Mycena semivestipes

Scientific classification
- Domain: Eukaryota
- Kingdom: Fungi
- Division: Basidiomycota
- Class: Agaricomycetes
- Order: Agaricales
- Family: Mycenaceae
- Genus: Mycena
- Species: M. semivestipes
- Binomial name: Mycena semivestipes (Peck) A.H.Sm. (1947)
- Synonyms: Omphalia semivestipes Peck (1895); Omphalina curvipes Peck (1907); Prunulus curvipes Murrill (1916); Prunulus semivestipes (Peck) Murrill (1916); Mycena subalcalina Atkinson (1918);

= Mycena semivestipes =

- Genus: Mycena
- Species: semivestipes
- Authority: (Peck) A.H.Sm. (1947)
- Synonyms: Omphalia semivestipes Peck (1895), Omphalina curvipes Peck (1907), Prunulus curvipes Murrill (1916), Prunulus semivestipes (Peck) Murrill (1916), Mycena subalcalina Atkinson (1918)

Species of fungus

Mycena semivestipes is a species of agaric fungus in the family Mycenaceae. It is found in eastern North America.

==Taxonomy==

First described in 1895 as Omphalina semivestipes by Charles Horton Peck, the species was transferred to Mycena in 1947 by Alexander H. Smith. The type collection was made in Newfoundland, Canada.

==Description==

The cap is initially convex to somewhat conical before flattening out in age; it attains a diameter of 0.8–3.5 cm wide. The cap surface, smooth and slightly lubricous, is deep viscous to dark brown in the center. The margin is somewhat translucent, so that the grooves made by the gills are discernible. The thin flesh has a firm texture similar to cartilage, a distinct strong nitrous odor, and a mild to somewhat bitter taste. The gills have an adnate attachment, but often recede from the stipe as the mushroom matures. Their color is white to dirty pink. They can develop reddish-brown spots in age. Interspersed between the gills are two or three tiers of lamellae (short gills). The stipe measures 1.6–6 cm long by 1–3 mm thick, and is roughly the same thickness throughout its length. Its surface texture is smooth or lightly pruinose (as if dusted with a fine white powder), and it is dark brown at the base and whitish at the top. There can be fine hairs at the base, particularly in young specimens.

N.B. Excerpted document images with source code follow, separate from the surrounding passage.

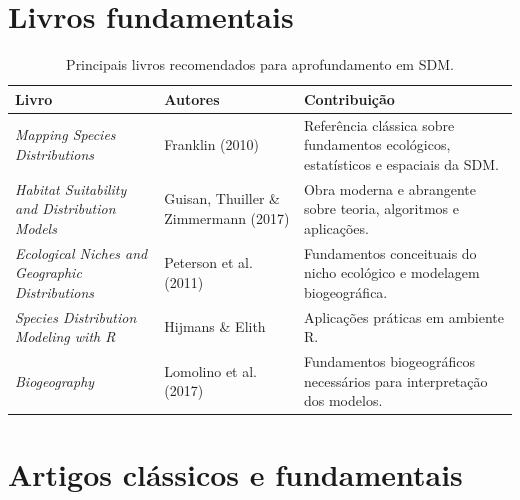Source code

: \documentclass{ueap-sdm}
\begin{document}
\section{Livros fundamentais}

\begin{table}[H]
	\centering
	\caption{Principais livros recomendados para aprofundamento em SDM.}
	\label{tab:livros_sdm}
	
	\small
	
	\begin{tabular}{
			p{}
			p{}
			p{}
		}
		
		\toprule
		
		\textbf{Livro} &
		\textbf{Autores} &
		\textbf{Contribuição}
		
		\\
		\midrule
		
		\textit{Mapping Species Distributions} &
		Franklin (2010) &
		Referência clássica sobre fundamentos ecológicos, estatísticos e espaciais da SDM.
		
		\\
		
		\textit{Habitat Suitability and Distribution Models} &
		Guisan, Thuiller \& Zimmermann (2017) &
		Obra moderna e abrangente sobre teoria, algoritmos e aplicações.
		
		\\
		
		\textit{Ecological Niches and Geographic Distributions} &
		Peterson et al. (2011) &
		Fundamentos conceituais do nicho ecológico e modelagem biogeográfica.
		
		\\
		
		\textit{Species Distribution Modeling with R} &
		Hijmans \& Elith &
		Aplicações práticas em ambiente R.
		
		\\
		
		\textit{Biogeography} &
		Lomolino et al. (2017) &
		Fundamentos biogeográficos necessários para interpretação dos modelos.
		
		\\
		
		\bottomrule
		
	\end{tabular}
	
\end{table}

\section{Artigos clássicos e fundamentais}
\end{document}
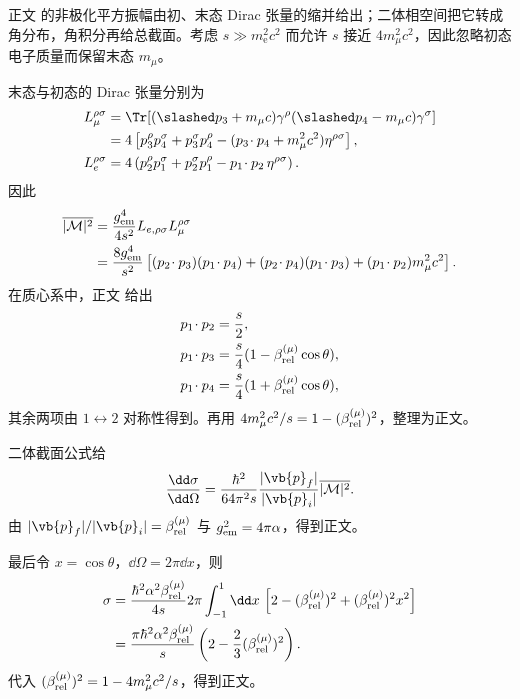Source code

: \begin{derivation}[电子湮灭产生缪子对的总截面]

正文 的非极化平方振幅由初、末态 Dirac 张量的缩并给出；二体相空间把它转成角分布，角积分再给总截面。考虑 $s\gg m_{\mathrm e}^2c^2$ 而允许 $s$ 接近 $4m_\mu^2c^2$，因此忽略初态电子质量而保留末态 $m_\mu$。

末态与初态的 Dirac 张量分别为
\begin{align*}
 L_{\mu}^{\rho\sigma}
 &=\Tr[(\slashed p_3+m_\mu c)\gamma^\rho
 (\slashed p_4-m_\mu c)\gamma^\sigma]\\
 &=4\left[
 p_3^\rho p_4^\sigma+p_3^\sigma p_4^\rho
 -(p_3\!\cdot p_4+m_\mu^2c^2)\eta^{\rho\sigma}
 \right],\\
 L_e^{\rho\sigma}
 &=4\left(
 p_2^\rho p_1^\sigma+p_2^\sigma p_1^\rho
 -p_1\!\cdot p_2\,\eta^{\rho\sigma}
 \right).
\end{align*}
因此
\begin{align*}
 \overline{|\mathcal M|^2}
 &=\frac{g_{\rm em}^4}{4s^2}L_{e,\rho\sigma}L_\mu^{\rho\sigma}\\
 &=\frac{8g_{\rm em}^4}{s^2}
 \left[
 (p_2\!\cdot p_3)(p_1\!\cdot p_4)
 +(p_2\!\cdot p_4)(p_1\!\cdot p_3)
 +(p_1\!\cdot p_2)m_\mu^2c^2
 \right].
\end{align*}
在质心系中，正文 给出
\begin{align*}
 p_1\!\cdot p_2&=\frac{s}{2},\\
 p_1\!\cdot p_3&=\frac{s}{4}
 (1-\beta_{\rm rel}^{(\mu)}\cos\theta),\\
 p_1\!\cdot p_4&=\frac{s}{4}
 (1+\beta_{\rm rel}^{(\mu)}\cos\theta),
\end{align*}
其余两项由 $1\leftrightarrow2$ 对称性得到。再用
$4m_\mu^2c^2/s=1-(\beta_{\rm rel}^{(\mu)})^2$，整理为正文。

二体截面公式给
\begin{equation*}
 \frac{\dd\sigma}{\dd\Omega}
 =\frac{\hbar^2}{64\pi^2s}
 \frac{|\vb{p}_f|}{|\vb{p}_i|}
 \overline{|\mathcal M|^2}.
\end{equation*}
由 $|\vb{p}_f|/|\vb{p}_i|=\beta_{\rm rel}^{(\mu)}$ 与
$g_{\rm em}^2=4\pi\alpha$，得到正文。

最后令 $x=\cos\theta$，$\dd\Omega=2\pi\dd x$，则
\begin{align*}
 \sigma
 &=\frac{\hbar^2\alpha^2\beta_{\rm rel}^{(\mu)}}{4s}
 2\pi\int_{-1}^{1}\dd x\,
 \left[2-(\beta_{\rm rel}^{(\mu)})^2
 +(\beta_{\rm rel}^{(\mu)})^2x^2\right]\\
 &=\frac{\pi\hbar^2\alpha^2\beta_{\rm rel}^{(\mu)}}{s}
 \left(2-\frac{2}{3}(\beta_{\rm rel}^{(\mu)})^2\right).
\end{align*}
代入
$(\beta_{\rm rel}^{(\mu)})^2=1-4m_\mu^2c^2/s$，得到正文。
\end{derivation}

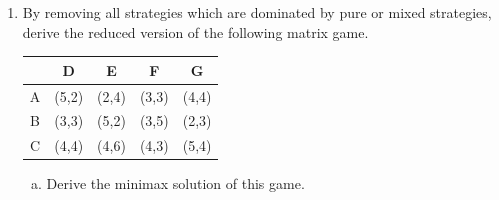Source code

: \documentclass[]{report}
\begin{document}
\begin{enumerate}
\item By removing all strategies which are dominated by pure or mixed strategies,
derive the reduced version of the following matrix game.
\begin{center}
	\begin{tabular}{|c|c|c|c|c|} \hline 
   & D & E & F & G \\ \hline
A & (5,2)& (2,4) & (3,3) & (4,4) \\ \hline
B & (3,3)& (5,2) & (3,5) & (2,3) \\ \hline
C & (4,4)& (4,6) & (4,3) & (5,4) \\ \hline
\end{tabular}
\end{center}
\begin{enumerate}[(a)]
	\item Derive the minimax solution of this game.
\end{enumerate}


\end{enumerate}
\end{document}
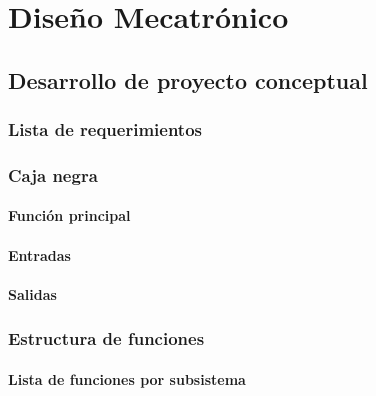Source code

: 

\doublespacing
\chapter{Diseño Mecatrónico}

\section{Desarrollo de proyecto conceptual}

\subsection{Lista de requerimientos}

\subsection{Caja negra}

\subsubsection{Función principal}

\subsubsection{Entradas}

\subsubsection{Salidas}

\subsection{Estructura de funciones}

\subsubsection{Lista de funciones por subsistema}

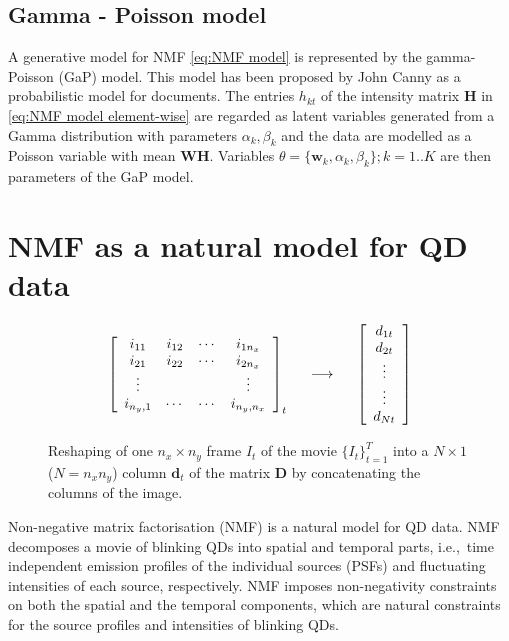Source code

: \subsection{Gamma - Poisson model \label{sub:GaP}}
A generative model for NMF \autoref{eq:NMF model} is represented by the gamma-Poisson (GaP) model. This model has been proposed by John Canny \cite{Canny2004} as a probabilistic model for documents. The entries $h_{kt}$ of the intensity matrix $\bm{H}$ in \autoref{eq:NMF model element-wise} are regarded as latent variables generated from a Gamma distribution with parameters $\alpha_k, \beta_k$ and the data are modelled as a Poisson variable with mean $\bm{WH}$. Variables $\theta = \{\bm{w}_k,\alpha_k, \beta_k\}; k = 1..K$ are then parameters of the GaP model.
\afterpage{\clearpage}

\section{NMF as a natural model for QD data\label{sec: NMF QD}}
%
\begin{figure}[!hbt]
	\begin{equation}
		\left[
		\begin{array}{ccccc}
		i_{11} & i_{12}  & \cdots & i_{1n_x}\\
		i_{21} & i_{22}  & \cdots & i_{2n_x}\\
		\vdots & & & \vdots\\
		i_{n_y,1} & \cdots & \cdots & i_{n_y,n_x}
		\end{array}	
		\right]_t
		\hspace{.5cm}
		\longrightarrow
		\hspace{.5cm}
		\left[
		\begin{array}{c}	
		d_{1t}\\	d_{2t}\\	\vdots\\ \vdots\\ d_{Nt}
		\end{array}
		\right]\nonumber
	\end{equation}
	\caption{Reshaping of one $n_x \times n_y$ frame $I_t$ of the movie $\{I_t\}_{t=1}^T$ into a $N\times 1$ ($N=n_x n_y$) column $\bm{d}_t$ of the matrix $\bm{D}$ by concatenating the columns of the image.}
	\label{fig:reshape image}
\end{figure}

Non-negative matrix factorisation (NMF) \cite{Lee1999,Lee2001} is a natural model for QD data. NMF decomposes a movie of blinking QDs into spatial and temporal parts, i.e.,\ time independent emission profiles of the individual sources (PSFs) and fluctuating intensities of each source, respectively. NMF imposes non-negativity constraints on both the spatial and the temporal components, which are natural constraints for the source profiles and intensities of blinking QDs.

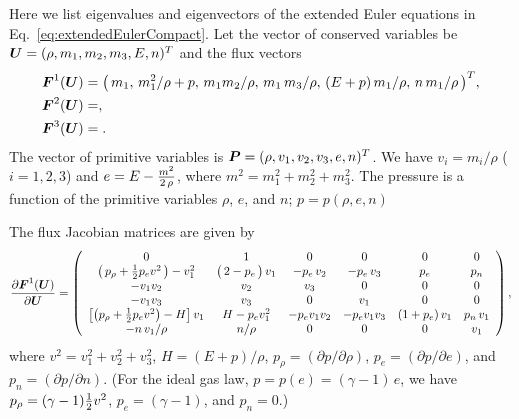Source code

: \documentclass[10pt,preprint]{aastex}
\begin{document}
Here we list eigenvalues and eigenvectors of the extended Euler equations in Eq.~\eqref{eq:extendedEulerCompact}.  
Let the vector of conserved variables be $\boldsymbol{U}=(\rho,m_{1},m_{2},m_{3},E,n)^{T}$ and the flux vectors
\begin{align}
  \boldsymbol{F}^{1}(\boldsymbol{U})
  &=\big(\,m_{1},\,m_{1}^{2}/\rho+p,\,m_{1}m_{2}/\rho,\,m_{1}\,m_{3}/\rho,\,(E+p)\,m_{1}/\rho,\,n\,m_{1}/\rho\,\big)^{T}, \\
  \boldsymbol{F}^{2}(\boldsymbol{U})
  &=, \\
  \boldsymbol{F}^{3}(\boldsymbol{U})
  &=.
\end{align}
The vector of primitive variables is $\boldsymbol{P}=(\rho,v_{1},v_{2},v_{3},e,n)^{T}$.  
We have $v_{i}=m_{i}/\rho$ ($i=1,2,3$) and $e=E-\frac{m^{2}}{2\,\rho}$, where $m^{2}=m_{1}^{2}+m_{2}^{2}+m_{3}^{2}$.  
The pressure is a function of the primitive variables $\rho$, $e$, and $n$; $p=p(\rho,e,n)$

The flux Jacobian matrices are given by
\begin{align}
  \frac{\partial \boldsymbol{F}^{1}(\boldsymbol{U})}{\partial \boldsymbol{U}}
  =
  \left(
  \begin{array}{cccccc}
  0 & 1 & 0 & 0 & 0 & 0 \\
  \big(\,p_{\rho}+\frac{1}{2}p_{e}v^{2}\,\big)-v_{1}^{2} & \big(\,2-p_{e}\,\big)\,v_{1} & -p_{e}\,v_{2} & -p_{e}\,v_{3} & p_{e} & p_{n} \\
  - v_{1}v_{2} & v_{2} & v_{3} & 0 & 0 & 0 \\
  - v_{1}v_{3} & v_{3} & 0 & v_{1} & 0 & 0 \\
  \big[\big(p_{\rho}+\frac{1}{2}p_{e}v^{2}\big)-H\big]\,v_{1} & H-p_{e}v_{1}^{2} & -p_{e}v_{1}v_{2} & -p_{e}v_{1}v_{3} & (1+p_{e})\,v_{1} & p_{n}\,v_{1} \\
  -n\,v_{1}/\rho & n/\rho & 0 & 0 & 0 & v_{1}
  \end{array}
  \right),
\end{align}
where $v^{2}=v_{1}^{2}+v_{2}^{2}+v_{3}^{2}$, $H=(E+p)/\rho$, $p_{\rho}=(\partial p/\partial \rho)$, $p_{e}=(\partial p/\partial e)$, and $p_{n}=(\partial p/\partial n)$.  
(For the ideal gas law, $p=p(e)=(\gamma-1)\,e$, we have $p_{\rho}=(\gamma-1)\frac{1}{2}v^{2}$, $p_{e}=(\gamma-1)$, and $p_{n}=0$.)
\end{document}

The spore print is white. Spores are thin walled, ellipsoid, hyaline (translucent), and measure 5–7 by 3–3.4 μm. They are amyloid. The basidia are four-spored, club shaped, and measure 21–30 by 4.5–5.4 μm. Cheilocystidia (cystidia on the gill edge) are club-shaped, hyaline to dark grey, and measure 24–34 by 5–11 μm.

==Habitat and distribution==

Mycena semivestipes is a saprobic species that obtains nutrients from the decomposing logs and stumps of hardwoods, in which it fruits in dense clusters. Fruiting occurs in later fall and winter in eastern North America.